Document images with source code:
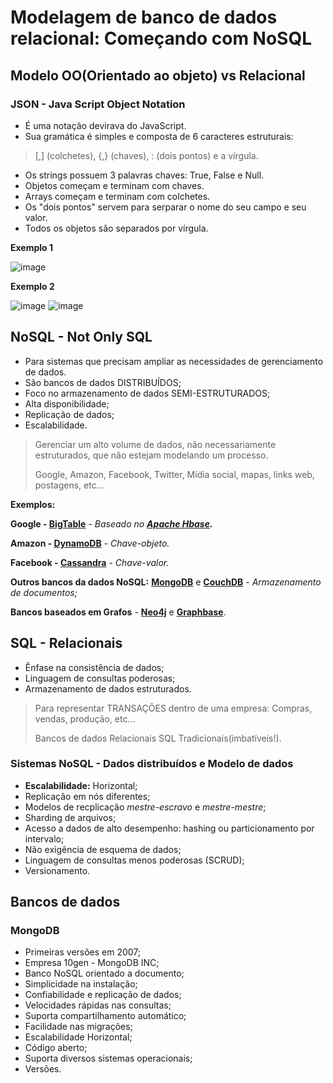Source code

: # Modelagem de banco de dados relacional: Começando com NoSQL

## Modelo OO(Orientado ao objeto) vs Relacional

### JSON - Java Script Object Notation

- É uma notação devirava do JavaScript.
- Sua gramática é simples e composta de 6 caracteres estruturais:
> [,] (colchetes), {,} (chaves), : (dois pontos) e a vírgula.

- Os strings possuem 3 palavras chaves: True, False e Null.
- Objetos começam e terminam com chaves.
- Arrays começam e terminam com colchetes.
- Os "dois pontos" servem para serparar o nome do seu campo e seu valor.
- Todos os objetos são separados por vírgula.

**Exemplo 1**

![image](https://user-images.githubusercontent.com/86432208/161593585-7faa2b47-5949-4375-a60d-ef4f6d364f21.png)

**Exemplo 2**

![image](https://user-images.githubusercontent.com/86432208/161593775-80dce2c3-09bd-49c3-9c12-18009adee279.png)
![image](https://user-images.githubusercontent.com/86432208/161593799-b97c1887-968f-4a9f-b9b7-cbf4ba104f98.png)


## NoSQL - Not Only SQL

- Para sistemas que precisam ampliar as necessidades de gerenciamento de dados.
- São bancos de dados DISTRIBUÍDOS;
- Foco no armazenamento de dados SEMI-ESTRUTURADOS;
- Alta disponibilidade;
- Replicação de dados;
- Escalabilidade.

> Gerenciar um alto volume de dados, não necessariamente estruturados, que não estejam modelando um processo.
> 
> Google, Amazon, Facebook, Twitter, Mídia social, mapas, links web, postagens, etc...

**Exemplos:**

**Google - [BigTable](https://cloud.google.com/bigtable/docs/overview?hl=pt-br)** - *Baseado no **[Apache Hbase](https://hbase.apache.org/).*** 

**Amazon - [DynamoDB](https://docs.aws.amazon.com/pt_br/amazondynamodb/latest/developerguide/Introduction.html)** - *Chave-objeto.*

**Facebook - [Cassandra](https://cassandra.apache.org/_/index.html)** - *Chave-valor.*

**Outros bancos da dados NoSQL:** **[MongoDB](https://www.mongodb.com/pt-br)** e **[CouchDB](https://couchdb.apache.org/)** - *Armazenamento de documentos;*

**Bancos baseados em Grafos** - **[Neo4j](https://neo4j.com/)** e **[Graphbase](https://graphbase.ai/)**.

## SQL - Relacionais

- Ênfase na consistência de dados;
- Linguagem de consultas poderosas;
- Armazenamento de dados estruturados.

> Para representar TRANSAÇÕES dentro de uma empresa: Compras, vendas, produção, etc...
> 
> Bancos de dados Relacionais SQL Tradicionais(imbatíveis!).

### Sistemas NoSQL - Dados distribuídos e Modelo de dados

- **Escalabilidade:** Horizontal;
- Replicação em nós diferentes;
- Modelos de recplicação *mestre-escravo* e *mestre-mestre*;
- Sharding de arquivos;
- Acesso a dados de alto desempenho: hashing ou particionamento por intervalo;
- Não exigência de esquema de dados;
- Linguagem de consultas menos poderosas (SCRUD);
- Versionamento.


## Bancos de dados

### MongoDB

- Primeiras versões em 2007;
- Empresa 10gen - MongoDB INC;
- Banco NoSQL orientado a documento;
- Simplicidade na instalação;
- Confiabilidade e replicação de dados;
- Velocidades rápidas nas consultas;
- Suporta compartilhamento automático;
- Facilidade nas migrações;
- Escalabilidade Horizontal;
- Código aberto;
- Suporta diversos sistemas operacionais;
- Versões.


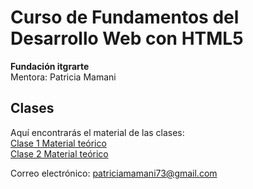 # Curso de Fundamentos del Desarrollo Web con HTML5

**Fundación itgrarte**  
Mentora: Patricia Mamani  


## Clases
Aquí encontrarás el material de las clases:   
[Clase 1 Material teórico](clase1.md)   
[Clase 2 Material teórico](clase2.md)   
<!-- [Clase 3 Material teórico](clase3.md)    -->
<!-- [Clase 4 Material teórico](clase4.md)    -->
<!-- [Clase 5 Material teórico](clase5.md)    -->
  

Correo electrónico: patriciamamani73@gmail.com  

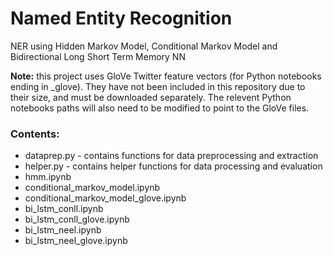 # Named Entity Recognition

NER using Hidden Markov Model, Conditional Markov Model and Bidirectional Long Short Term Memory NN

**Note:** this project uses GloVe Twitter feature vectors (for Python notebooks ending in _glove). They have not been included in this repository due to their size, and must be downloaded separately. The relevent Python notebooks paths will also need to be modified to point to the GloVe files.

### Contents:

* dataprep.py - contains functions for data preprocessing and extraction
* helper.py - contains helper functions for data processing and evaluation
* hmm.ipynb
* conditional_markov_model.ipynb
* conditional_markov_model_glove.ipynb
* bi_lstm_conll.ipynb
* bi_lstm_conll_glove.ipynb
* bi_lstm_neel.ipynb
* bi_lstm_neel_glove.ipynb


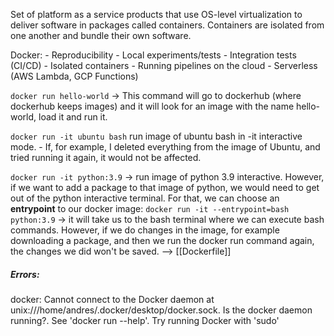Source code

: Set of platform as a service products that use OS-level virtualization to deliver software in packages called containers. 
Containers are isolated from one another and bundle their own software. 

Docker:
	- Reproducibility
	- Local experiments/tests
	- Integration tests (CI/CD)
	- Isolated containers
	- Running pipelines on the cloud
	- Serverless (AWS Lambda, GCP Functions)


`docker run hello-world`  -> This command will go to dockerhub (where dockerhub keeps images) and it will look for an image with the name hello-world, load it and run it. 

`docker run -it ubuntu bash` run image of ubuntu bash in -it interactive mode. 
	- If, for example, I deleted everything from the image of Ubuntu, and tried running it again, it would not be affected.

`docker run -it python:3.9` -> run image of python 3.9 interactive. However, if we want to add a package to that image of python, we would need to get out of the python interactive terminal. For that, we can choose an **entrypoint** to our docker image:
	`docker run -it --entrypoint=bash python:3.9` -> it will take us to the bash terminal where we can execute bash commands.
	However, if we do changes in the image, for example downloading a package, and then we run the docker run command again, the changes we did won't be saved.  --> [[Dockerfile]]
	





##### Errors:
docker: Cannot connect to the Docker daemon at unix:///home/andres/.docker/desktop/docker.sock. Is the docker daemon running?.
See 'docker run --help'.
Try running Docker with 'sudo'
* * *
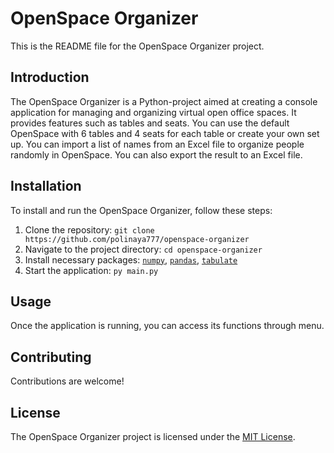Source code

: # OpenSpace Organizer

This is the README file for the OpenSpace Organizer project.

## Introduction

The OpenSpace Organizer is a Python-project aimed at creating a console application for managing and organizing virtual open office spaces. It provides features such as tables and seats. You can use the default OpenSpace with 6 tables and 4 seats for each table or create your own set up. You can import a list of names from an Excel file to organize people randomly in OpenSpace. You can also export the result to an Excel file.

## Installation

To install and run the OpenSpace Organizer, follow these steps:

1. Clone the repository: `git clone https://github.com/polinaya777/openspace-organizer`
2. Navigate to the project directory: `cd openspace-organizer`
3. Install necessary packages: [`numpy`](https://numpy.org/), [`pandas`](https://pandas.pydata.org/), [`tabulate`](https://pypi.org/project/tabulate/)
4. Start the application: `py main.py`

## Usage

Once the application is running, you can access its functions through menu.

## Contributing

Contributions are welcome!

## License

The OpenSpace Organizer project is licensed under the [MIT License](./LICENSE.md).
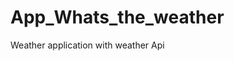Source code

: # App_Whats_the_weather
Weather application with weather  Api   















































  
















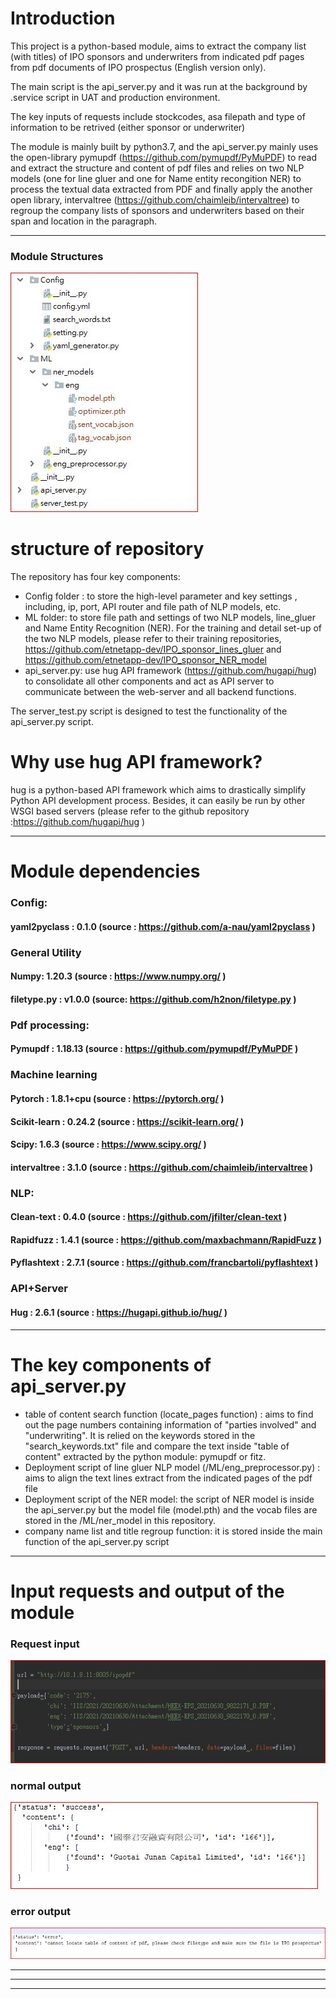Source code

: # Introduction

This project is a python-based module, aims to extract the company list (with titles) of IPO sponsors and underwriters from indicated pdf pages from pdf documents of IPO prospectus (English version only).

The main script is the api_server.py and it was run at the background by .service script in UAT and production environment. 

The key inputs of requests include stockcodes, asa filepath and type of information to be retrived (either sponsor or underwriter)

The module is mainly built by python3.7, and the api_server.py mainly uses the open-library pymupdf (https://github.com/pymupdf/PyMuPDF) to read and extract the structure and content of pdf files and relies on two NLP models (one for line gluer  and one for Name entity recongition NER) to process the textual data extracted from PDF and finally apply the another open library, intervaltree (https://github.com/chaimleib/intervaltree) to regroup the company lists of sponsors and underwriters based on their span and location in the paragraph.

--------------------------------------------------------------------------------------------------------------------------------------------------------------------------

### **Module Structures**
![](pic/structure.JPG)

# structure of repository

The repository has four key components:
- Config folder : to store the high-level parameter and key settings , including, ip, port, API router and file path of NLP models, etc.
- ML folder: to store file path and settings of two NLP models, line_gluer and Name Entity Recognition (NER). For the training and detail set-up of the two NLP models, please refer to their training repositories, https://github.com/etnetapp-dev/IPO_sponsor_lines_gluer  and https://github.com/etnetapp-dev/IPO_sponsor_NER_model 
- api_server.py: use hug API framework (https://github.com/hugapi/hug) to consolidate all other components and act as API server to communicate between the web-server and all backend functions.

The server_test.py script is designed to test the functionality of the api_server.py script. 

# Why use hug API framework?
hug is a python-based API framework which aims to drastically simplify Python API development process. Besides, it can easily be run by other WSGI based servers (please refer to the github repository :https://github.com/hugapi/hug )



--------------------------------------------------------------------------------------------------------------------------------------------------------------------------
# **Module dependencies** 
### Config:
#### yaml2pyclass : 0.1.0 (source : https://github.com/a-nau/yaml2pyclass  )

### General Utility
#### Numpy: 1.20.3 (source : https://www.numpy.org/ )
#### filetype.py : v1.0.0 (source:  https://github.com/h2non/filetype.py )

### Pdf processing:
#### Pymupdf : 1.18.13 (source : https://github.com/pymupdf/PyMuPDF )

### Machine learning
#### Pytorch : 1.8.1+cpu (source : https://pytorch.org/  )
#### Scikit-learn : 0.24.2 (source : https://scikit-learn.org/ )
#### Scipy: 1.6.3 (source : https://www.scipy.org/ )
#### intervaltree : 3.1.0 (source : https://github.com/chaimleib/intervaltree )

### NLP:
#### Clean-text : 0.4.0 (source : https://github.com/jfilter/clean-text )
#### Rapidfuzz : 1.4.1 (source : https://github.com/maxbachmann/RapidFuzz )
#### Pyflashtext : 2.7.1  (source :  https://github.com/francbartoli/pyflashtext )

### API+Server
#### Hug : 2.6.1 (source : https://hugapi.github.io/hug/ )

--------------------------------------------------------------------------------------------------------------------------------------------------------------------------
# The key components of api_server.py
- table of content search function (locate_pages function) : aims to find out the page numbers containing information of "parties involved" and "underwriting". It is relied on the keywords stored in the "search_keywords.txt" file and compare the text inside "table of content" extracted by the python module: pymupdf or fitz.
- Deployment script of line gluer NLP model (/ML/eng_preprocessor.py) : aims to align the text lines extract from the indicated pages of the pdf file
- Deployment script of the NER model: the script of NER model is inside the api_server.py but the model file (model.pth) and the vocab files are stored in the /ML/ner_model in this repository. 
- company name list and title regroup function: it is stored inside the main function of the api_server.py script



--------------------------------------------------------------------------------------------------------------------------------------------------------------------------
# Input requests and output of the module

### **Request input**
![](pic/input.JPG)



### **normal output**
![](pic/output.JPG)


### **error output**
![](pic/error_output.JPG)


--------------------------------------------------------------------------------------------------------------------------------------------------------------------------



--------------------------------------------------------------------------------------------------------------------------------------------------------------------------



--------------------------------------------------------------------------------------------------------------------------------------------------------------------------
---
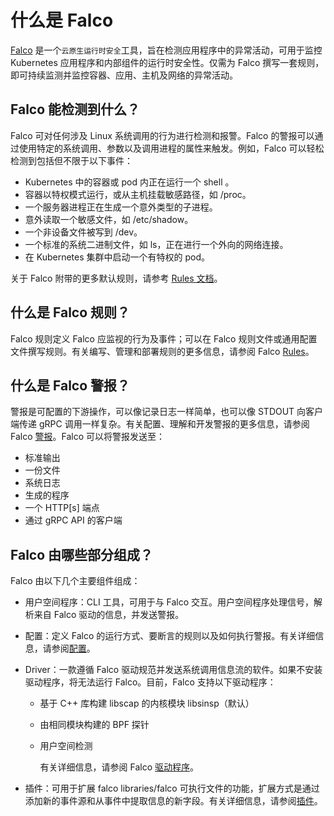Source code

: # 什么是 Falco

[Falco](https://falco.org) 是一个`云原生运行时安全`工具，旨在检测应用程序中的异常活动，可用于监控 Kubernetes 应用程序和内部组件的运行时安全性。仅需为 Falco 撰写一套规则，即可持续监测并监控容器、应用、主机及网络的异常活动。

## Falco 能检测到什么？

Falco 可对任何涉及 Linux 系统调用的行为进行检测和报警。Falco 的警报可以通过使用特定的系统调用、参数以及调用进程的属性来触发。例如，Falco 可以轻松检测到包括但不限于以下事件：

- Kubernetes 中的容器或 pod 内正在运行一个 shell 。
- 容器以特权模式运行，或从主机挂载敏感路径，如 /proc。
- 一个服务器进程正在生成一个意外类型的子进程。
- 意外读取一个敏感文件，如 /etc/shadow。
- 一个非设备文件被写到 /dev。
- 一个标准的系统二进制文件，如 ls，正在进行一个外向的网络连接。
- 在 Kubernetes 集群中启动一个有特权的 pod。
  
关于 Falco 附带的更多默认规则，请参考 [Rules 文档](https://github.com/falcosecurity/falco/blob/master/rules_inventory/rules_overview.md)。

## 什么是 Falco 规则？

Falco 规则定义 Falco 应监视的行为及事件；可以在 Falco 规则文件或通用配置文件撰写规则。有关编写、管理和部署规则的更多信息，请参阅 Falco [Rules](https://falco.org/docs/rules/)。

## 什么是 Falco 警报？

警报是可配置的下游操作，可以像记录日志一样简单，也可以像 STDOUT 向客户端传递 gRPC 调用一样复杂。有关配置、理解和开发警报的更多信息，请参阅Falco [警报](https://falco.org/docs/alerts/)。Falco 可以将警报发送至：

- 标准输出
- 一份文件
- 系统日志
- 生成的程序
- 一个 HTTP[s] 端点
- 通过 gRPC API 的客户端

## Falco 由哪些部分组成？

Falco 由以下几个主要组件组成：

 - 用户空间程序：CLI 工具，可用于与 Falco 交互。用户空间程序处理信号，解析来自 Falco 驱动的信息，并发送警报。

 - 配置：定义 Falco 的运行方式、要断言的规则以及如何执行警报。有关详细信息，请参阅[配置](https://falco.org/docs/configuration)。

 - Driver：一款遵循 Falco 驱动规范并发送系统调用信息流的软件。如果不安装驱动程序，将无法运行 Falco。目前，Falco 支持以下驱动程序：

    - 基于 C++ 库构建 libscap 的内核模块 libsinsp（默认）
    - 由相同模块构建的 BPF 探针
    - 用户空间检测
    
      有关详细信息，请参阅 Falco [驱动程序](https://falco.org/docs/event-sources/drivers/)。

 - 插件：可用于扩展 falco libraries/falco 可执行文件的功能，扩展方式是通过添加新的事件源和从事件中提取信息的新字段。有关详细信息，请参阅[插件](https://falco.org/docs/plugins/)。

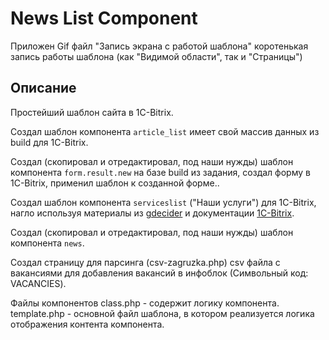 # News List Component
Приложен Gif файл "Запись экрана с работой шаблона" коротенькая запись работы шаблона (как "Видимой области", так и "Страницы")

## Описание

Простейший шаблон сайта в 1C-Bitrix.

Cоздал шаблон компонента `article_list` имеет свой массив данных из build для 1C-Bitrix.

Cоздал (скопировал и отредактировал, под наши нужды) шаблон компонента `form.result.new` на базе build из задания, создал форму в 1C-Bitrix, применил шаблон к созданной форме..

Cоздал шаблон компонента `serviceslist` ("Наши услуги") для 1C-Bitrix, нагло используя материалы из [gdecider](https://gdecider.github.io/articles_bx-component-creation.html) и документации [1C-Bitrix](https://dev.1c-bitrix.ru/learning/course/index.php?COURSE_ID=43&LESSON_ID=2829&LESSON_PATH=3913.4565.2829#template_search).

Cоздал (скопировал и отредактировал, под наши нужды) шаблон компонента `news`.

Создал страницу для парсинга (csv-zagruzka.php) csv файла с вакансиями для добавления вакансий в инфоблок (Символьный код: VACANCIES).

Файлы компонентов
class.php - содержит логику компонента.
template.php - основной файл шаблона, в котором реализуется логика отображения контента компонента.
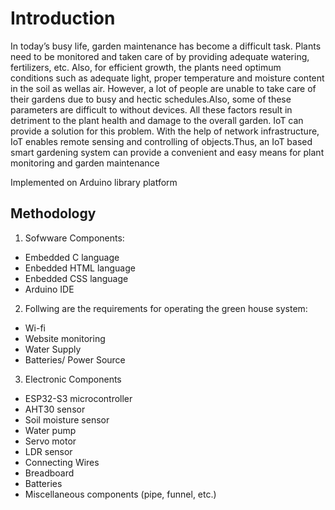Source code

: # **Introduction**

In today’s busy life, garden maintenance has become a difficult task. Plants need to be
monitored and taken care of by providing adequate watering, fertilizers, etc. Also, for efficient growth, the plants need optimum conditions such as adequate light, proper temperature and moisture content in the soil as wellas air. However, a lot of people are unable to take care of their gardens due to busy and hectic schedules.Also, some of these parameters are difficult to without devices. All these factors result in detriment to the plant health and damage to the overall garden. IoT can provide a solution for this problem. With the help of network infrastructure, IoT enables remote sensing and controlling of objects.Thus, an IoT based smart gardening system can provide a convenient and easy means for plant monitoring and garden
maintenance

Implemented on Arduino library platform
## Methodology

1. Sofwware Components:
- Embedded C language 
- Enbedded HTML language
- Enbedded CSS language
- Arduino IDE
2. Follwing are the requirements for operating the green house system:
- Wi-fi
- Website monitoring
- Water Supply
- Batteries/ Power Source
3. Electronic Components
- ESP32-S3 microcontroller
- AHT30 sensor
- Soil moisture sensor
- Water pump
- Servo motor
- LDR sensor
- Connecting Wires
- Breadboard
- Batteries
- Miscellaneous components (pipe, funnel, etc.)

ACTION ITEM:
Whenever the word "Horizontal" appears in a line above, copy that line.

YOUR RESPONSE:
- **Escalabilidade:** Horizontal;
- Escalabilidade Horizontal;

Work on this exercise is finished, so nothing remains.